__PROBLEM TO SOLVE__: Out of the entries that follow, copy each line containing "needs".

Pictures paired with source code

┄┄┄┄┄┄┄┄┄┄┄┄┄┄┄┄┄┄┄┄

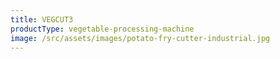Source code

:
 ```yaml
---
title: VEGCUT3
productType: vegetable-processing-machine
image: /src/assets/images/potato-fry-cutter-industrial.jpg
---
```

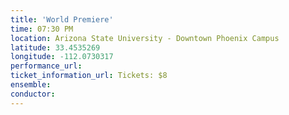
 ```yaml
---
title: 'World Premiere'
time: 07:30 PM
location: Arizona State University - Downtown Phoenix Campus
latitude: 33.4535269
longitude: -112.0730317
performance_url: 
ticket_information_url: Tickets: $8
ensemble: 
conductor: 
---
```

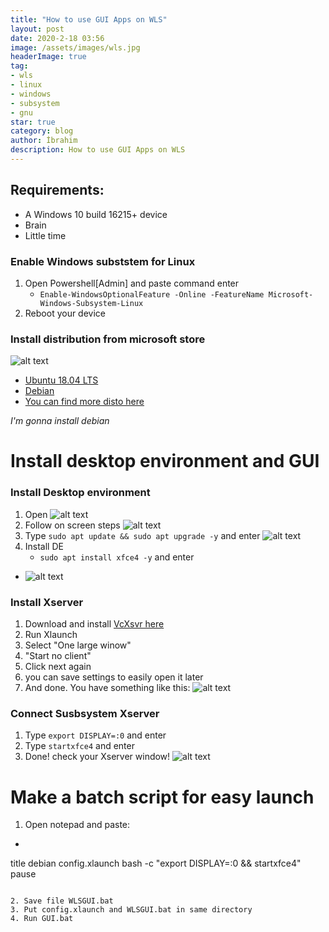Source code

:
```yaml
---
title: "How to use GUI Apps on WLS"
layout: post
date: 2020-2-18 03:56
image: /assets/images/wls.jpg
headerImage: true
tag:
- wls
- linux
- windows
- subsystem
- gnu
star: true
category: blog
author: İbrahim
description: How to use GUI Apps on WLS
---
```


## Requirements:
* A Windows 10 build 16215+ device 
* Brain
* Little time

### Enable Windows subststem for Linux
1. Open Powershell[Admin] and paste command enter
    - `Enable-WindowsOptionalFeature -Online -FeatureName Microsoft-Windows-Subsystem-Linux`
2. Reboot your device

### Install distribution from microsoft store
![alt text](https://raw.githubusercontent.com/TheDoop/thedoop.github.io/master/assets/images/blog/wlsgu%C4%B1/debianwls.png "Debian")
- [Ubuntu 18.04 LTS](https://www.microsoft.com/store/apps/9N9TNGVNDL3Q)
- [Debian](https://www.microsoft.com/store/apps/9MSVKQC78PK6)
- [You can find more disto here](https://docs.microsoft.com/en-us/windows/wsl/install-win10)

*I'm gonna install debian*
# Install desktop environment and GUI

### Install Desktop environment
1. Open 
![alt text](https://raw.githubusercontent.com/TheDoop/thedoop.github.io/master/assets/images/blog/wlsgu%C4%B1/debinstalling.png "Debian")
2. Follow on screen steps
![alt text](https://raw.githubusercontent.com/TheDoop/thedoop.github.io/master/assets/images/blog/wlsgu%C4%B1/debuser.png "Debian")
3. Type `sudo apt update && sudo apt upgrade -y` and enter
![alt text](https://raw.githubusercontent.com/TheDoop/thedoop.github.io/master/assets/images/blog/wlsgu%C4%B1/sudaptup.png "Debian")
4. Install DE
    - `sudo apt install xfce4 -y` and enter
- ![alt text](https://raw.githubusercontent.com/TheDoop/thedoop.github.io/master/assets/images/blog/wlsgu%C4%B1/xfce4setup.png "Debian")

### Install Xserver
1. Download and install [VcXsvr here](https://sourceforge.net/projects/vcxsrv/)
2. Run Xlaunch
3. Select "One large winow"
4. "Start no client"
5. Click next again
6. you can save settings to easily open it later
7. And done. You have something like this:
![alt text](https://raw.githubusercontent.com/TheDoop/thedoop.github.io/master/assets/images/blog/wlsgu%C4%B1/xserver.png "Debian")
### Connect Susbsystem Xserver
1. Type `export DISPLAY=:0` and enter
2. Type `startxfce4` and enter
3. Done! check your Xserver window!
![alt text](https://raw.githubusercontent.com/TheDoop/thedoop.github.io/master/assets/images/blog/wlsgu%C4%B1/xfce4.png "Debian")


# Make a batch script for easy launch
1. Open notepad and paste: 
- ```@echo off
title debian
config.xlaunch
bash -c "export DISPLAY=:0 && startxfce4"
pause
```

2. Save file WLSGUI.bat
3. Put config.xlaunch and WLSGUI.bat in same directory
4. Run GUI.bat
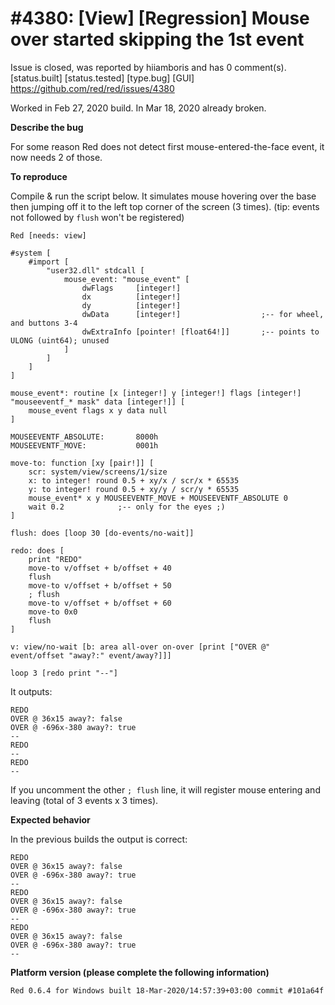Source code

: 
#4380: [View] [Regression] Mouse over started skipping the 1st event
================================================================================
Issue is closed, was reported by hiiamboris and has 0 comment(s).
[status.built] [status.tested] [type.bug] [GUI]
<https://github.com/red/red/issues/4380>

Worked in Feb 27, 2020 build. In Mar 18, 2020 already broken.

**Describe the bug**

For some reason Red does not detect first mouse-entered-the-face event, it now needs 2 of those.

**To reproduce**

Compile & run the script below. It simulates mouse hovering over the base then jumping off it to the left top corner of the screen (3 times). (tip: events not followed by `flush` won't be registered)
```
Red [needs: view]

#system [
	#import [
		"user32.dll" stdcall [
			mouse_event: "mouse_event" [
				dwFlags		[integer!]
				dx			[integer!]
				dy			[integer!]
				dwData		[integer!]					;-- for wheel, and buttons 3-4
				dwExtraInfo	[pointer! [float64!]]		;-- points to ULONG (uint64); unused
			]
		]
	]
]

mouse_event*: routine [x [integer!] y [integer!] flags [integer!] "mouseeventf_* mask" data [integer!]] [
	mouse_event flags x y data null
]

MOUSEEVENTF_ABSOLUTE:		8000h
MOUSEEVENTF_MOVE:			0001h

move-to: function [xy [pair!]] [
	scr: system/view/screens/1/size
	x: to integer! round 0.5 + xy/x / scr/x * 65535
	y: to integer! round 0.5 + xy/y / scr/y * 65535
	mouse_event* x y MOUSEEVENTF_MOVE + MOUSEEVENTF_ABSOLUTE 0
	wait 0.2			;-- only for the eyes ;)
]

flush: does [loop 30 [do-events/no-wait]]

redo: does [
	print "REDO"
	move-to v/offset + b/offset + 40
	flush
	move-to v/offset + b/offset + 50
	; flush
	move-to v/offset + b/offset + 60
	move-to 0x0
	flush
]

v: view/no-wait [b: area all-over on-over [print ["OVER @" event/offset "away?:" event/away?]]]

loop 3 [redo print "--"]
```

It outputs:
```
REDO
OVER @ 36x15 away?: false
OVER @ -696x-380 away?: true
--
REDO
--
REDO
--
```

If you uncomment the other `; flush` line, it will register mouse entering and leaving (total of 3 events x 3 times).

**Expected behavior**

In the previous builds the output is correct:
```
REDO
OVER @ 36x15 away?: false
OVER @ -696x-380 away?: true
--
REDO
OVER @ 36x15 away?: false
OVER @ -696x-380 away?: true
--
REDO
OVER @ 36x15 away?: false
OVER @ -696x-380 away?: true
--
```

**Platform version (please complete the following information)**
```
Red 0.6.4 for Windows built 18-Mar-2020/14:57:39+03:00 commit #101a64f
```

┄┄┄┄┄┄┄┄┄┄┄┄┄┄┄┄┄┄┄┄

__WRITTEN RESPONSE__:
For some reason Red does not detect first mouse-entered-the-face event, it now needs 2 of those.
Red [needs: view]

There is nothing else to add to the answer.